[Opening Supplied data section]

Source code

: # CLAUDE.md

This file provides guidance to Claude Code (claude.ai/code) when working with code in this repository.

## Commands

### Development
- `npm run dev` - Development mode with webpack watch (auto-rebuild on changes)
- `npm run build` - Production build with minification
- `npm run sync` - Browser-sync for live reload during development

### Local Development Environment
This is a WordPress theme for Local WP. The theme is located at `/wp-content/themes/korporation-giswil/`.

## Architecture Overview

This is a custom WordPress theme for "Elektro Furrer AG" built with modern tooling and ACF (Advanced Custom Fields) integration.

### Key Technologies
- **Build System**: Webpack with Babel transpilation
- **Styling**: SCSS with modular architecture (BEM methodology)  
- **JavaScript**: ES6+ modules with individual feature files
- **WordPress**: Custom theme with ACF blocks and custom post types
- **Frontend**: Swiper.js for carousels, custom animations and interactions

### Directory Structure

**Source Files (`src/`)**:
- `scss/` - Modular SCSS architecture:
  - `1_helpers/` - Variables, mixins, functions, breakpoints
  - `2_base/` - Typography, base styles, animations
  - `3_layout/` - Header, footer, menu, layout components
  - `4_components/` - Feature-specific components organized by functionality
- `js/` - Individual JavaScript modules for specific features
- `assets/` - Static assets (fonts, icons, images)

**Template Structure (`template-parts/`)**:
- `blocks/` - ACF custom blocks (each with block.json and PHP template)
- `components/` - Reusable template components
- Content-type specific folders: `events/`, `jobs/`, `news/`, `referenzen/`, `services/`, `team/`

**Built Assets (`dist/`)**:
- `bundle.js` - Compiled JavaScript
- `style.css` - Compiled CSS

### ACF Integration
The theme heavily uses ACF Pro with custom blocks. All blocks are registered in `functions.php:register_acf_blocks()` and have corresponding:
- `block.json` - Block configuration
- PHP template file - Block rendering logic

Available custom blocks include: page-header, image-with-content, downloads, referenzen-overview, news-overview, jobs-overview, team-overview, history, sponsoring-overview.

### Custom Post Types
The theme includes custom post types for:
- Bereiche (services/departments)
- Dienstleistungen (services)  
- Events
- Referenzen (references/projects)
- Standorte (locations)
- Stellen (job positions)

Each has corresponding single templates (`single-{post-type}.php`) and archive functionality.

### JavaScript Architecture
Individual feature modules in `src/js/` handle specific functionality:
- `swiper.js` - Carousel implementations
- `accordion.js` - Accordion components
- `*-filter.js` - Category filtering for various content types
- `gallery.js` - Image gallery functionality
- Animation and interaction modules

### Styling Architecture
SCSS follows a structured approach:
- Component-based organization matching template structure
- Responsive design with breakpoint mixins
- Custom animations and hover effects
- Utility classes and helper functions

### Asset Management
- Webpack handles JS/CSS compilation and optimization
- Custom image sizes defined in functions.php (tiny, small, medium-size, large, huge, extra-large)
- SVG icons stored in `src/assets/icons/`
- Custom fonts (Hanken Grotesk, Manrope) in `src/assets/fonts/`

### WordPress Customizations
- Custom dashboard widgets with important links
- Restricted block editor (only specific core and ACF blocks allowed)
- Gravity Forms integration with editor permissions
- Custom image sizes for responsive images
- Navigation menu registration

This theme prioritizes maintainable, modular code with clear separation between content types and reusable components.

[Closing Supplied data section]

Identify every line above that includes the word "services", and show those lines.

- Content-type specific folders: `events/`, `jobs/`, `news/`, `referenzen/`, `services/`, `team/`
- Bereiche (services/departments)
- Dienstleistungen (services)  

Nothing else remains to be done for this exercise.